Jadi ketika Kei datang saat itu sambil berderap dengan langkah yang khas di antara anak tangga panggung auditorium, kemudian menempatkan diri di depan grand piano yang bersinambung dengan piano miliknya, atau juga ketika jemari-jemari panjang itu memilah lembar demi lembar partitur, Shouyou berusaha denial. Ia lupa akan titik-titik pasirnya dan ia lupa ada di angka berapa juga berapa banyak waktu yang dapat ia habiskan sebelum jam penentu tiba.

"Kau kelihatan tegang."

"Oh, ya Tuhan!" Shouyou menepuk kening. "Tidak usah diperjelas, oke? Melihat partitur saja aku pusing. Ugh, semuanya bergerak dengan aneh."

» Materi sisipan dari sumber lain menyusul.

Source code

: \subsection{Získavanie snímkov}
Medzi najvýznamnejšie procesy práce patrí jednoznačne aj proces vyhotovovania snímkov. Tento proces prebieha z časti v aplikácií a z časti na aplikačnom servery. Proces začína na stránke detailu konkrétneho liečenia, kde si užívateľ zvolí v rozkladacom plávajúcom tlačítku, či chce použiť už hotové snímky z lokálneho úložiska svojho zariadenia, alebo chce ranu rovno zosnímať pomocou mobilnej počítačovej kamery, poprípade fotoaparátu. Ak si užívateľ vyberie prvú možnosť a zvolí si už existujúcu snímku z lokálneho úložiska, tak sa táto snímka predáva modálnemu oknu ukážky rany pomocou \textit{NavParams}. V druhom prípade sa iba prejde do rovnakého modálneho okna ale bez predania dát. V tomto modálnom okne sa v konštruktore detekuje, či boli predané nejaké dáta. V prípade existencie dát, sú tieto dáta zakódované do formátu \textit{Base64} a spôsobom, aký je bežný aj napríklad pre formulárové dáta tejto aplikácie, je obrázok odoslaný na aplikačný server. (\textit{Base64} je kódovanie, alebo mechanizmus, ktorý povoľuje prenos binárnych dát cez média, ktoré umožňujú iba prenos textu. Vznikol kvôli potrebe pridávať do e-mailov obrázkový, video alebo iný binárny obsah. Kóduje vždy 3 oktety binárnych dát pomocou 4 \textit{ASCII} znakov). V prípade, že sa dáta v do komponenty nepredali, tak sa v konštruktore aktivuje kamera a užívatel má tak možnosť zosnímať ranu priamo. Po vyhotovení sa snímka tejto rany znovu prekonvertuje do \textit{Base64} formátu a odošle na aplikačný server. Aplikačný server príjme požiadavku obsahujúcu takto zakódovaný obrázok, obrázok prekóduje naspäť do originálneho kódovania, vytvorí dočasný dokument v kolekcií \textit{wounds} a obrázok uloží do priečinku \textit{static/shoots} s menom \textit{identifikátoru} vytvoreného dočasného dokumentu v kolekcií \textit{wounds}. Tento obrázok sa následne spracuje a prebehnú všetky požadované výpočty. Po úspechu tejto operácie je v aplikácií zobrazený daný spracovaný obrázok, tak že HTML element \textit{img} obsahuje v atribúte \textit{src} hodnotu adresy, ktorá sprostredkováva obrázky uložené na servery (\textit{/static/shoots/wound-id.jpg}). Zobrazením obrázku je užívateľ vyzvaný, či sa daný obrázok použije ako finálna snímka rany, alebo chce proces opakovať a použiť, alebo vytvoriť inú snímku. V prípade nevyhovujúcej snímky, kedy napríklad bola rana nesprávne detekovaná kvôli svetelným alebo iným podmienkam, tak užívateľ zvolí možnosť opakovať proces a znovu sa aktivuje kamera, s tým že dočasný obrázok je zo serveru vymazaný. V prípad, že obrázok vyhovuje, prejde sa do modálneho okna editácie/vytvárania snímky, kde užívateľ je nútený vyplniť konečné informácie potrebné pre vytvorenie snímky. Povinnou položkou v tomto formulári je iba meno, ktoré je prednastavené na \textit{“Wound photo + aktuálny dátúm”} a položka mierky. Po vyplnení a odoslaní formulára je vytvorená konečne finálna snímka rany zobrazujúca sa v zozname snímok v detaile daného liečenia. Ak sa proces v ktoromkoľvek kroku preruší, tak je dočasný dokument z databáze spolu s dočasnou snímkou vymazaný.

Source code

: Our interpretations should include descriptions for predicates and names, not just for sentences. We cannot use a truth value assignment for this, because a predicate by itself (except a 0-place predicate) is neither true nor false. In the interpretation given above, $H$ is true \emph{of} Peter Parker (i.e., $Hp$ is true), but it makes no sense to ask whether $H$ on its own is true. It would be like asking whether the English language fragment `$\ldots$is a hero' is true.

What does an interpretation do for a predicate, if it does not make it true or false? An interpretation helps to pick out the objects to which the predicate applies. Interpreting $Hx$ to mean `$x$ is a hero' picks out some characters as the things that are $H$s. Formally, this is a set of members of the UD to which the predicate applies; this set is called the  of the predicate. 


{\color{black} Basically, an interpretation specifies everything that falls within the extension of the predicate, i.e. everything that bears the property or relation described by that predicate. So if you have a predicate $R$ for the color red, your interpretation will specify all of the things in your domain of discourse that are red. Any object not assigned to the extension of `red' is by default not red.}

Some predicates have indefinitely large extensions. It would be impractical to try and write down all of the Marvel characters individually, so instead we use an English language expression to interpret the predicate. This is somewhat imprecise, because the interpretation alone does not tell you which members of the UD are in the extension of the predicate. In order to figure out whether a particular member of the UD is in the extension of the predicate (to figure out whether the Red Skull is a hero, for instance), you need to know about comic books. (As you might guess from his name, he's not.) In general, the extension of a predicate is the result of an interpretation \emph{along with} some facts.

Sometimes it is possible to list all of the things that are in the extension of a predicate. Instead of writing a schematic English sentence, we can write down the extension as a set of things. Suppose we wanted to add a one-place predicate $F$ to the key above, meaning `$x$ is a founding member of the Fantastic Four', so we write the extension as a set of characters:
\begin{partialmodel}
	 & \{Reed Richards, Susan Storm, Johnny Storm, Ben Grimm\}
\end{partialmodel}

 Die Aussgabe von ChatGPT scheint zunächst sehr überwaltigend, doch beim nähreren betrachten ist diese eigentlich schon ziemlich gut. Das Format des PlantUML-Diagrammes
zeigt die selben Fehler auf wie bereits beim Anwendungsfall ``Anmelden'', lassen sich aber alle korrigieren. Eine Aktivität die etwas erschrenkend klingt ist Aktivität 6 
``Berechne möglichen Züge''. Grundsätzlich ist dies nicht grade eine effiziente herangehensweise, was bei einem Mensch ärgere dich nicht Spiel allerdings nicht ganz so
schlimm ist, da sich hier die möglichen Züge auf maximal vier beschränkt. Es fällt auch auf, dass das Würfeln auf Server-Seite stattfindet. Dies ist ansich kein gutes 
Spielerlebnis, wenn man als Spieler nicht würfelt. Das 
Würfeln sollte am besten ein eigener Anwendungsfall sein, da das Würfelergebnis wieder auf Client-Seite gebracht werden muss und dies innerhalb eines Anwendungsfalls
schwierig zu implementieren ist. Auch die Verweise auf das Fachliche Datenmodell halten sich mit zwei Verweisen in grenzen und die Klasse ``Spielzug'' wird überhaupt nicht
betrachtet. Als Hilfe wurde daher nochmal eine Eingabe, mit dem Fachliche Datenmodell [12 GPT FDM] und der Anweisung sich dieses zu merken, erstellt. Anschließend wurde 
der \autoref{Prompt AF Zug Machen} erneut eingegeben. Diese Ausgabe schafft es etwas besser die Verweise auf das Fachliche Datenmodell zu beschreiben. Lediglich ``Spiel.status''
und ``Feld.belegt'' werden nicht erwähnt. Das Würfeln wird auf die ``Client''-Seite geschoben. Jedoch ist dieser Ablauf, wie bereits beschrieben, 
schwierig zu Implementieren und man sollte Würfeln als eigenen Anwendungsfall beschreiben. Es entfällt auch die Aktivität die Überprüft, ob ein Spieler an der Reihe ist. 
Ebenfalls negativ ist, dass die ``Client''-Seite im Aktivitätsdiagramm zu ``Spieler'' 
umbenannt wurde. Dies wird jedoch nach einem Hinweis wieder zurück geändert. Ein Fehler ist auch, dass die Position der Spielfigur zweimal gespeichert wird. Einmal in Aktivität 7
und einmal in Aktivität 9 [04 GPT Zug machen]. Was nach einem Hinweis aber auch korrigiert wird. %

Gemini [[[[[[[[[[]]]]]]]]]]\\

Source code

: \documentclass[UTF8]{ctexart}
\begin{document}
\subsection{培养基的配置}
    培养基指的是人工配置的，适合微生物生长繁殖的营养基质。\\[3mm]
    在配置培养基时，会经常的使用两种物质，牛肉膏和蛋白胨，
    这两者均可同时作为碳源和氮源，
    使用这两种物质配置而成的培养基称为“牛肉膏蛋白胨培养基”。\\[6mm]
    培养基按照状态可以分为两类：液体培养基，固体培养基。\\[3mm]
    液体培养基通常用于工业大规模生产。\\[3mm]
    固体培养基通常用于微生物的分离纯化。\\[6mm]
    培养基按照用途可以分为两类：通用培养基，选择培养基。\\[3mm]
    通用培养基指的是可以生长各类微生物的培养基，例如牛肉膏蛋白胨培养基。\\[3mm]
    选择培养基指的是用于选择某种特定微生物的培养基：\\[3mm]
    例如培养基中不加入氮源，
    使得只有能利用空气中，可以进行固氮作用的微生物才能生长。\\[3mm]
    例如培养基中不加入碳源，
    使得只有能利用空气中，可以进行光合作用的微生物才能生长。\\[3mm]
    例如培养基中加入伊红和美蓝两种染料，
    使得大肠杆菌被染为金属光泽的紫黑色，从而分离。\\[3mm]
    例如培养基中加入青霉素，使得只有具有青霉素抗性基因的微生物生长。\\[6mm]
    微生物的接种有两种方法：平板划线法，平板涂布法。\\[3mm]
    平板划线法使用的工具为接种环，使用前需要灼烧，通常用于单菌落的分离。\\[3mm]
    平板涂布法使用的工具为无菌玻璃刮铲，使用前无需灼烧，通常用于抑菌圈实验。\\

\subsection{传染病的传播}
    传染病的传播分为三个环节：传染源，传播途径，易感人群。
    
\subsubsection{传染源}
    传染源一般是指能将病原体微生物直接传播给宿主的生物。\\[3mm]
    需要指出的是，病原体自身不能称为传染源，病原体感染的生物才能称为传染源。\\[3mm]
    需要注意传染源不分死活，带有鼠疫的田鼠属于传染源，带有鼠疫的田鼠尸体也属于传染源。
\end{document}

"Kalau kau gugup saat ujian nanti, awas," sunggut Kei, lalu melirik arloji. "Masih ada tiga puluh menit lagi untuk gugup."

"Keeiiiiii, tidak perlu diperjelas, okeey?"

"Hanya mengingatkan, siapa tahu kau lupa."

"Astaga, aku bisa gila," rengeknya, menumpukan kening di atas tuts sekaligus sampai denting fals menggema. Dua lembar pertama kertas musiknya jatuh, melayang, lalu berhenti di ujung kaki. Shouyou menarik napas dalam-dalam, ia tidak bohong mengenai not-not balok yang menari. Seolah mengoloknya tanpa ampun dan Kei senang sekali memperparah.

Ia memejamkan mata sejenak, sedikit mempertahankan kewarasannya dan tidak sadar begitu sepatu familier Kei berhenti tidak jauh dari kursi pianonya, membungkuk sampai kertas yang jatuh diambil, sebelum akhirnya menepuk puncak kepala Shouyou dengan sesuatu yang kecil tetapi keras. Ketika Shouyou mendongak, sebatang lolipop terjulur lugas di depan matanya.

"Aku bukan bocah."

Bahu Kei berkedik, tangannya sibuk membuka pembungkus lolipop. "Ini rasa teh hijau, mungkin bisa menghilangkan stress."

"Serius, aku-" hup, Shouyou mencecap manis bercampur manis pada reseptor lidahnya. "Khau hini," ia mengulum di sisi kiri mulut bagian dalam, "terima kasih kalau begitu."

"Geser sedikit," perintah Kei, menempatkan diri setelah Shouyou bergeser. Tangan Kei itu memang tidak bisa diam atau bagaimana? Sepertinya senang sekali mengurus hal-hal yang kecil seperti meletakkan kertas partitur di tempatnya, membetulkan letak kacamata sejenak, sengaja memberi sentilan kecil di kening Shouyou, atau yang tanpa dosanya menarik rambut Shouyou dengan alasan konyolnya agar ia tidak tertidur.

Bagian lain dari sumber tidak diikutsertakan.